▶ [WORK REQUIRED]:
The expected response is a copy of every line in the entries below that includes the word "value".

[Stored data entries]
────────────────

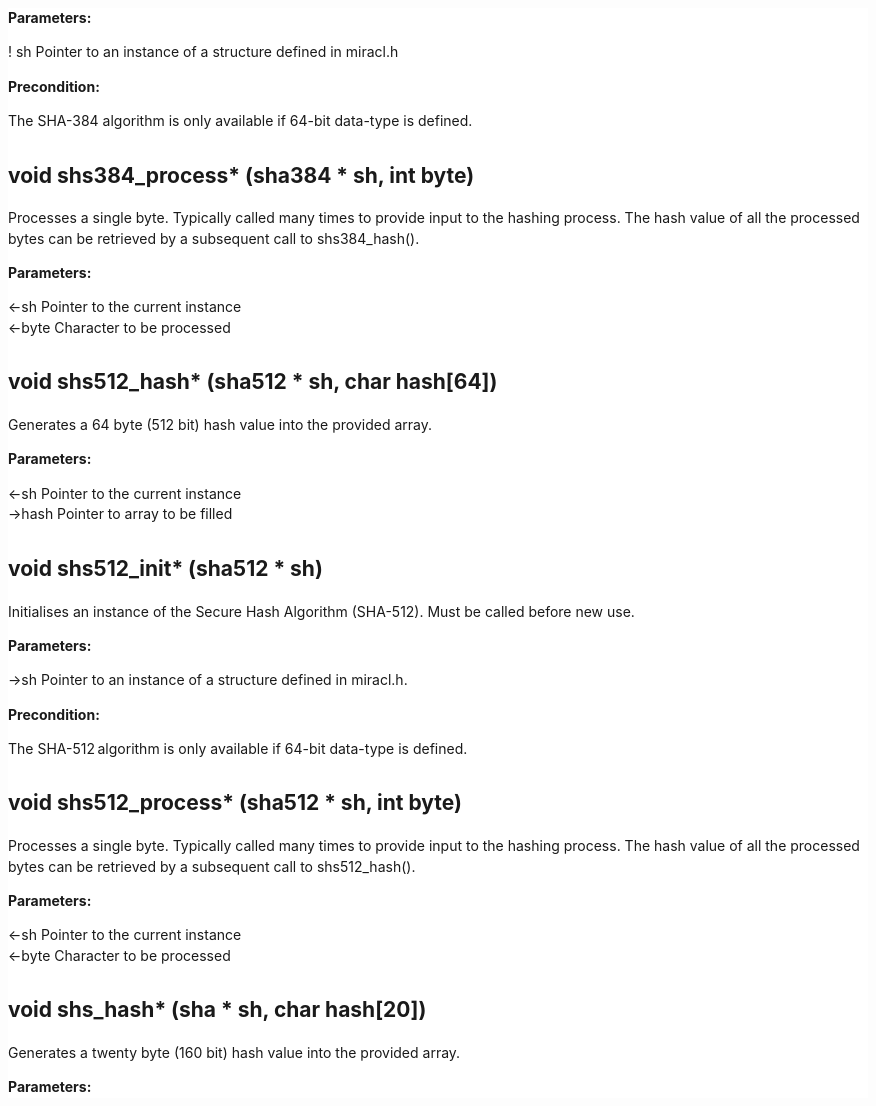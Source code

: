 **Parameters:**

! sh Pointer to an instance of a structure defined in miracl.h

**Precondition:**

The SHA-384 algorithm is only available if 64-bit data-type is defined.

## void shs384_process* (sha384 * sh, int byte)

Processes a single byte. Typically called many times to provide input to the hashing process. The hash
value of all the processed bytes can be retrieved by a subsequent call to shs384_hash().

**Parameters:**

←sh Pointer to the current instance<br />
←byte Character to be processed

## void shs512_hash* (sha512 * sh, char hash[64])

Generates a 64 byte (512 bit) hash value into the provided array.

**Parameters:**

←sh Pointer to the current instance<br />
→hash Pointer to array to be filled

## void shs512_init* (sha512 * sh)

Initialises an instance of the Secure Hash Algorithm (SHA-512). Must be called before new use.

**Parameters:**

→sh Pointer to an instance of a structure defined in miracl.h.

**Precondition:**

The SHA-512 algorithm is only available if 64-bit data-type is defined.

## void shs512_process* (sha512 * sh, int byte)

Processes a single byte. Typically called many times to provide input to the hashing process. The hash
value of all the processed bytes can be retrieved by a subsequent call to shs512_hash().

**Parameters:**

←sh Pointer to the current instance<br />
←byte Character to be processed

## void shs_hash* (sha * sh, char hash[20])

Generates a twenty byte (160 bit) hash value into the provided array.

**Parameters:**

────────────────

▶ [EXERCISE RESPONSE]:
value of all the processed bytes can be retrieved by a subsequent call to shs384_hash().
Generates a 64 byte (512 bit) hash value into the provided array.
value of all the processed bytes can be retrieved by a subsequent call to shs512_hash().
Generates a twenty byte (160 bit) hash value into the provided array.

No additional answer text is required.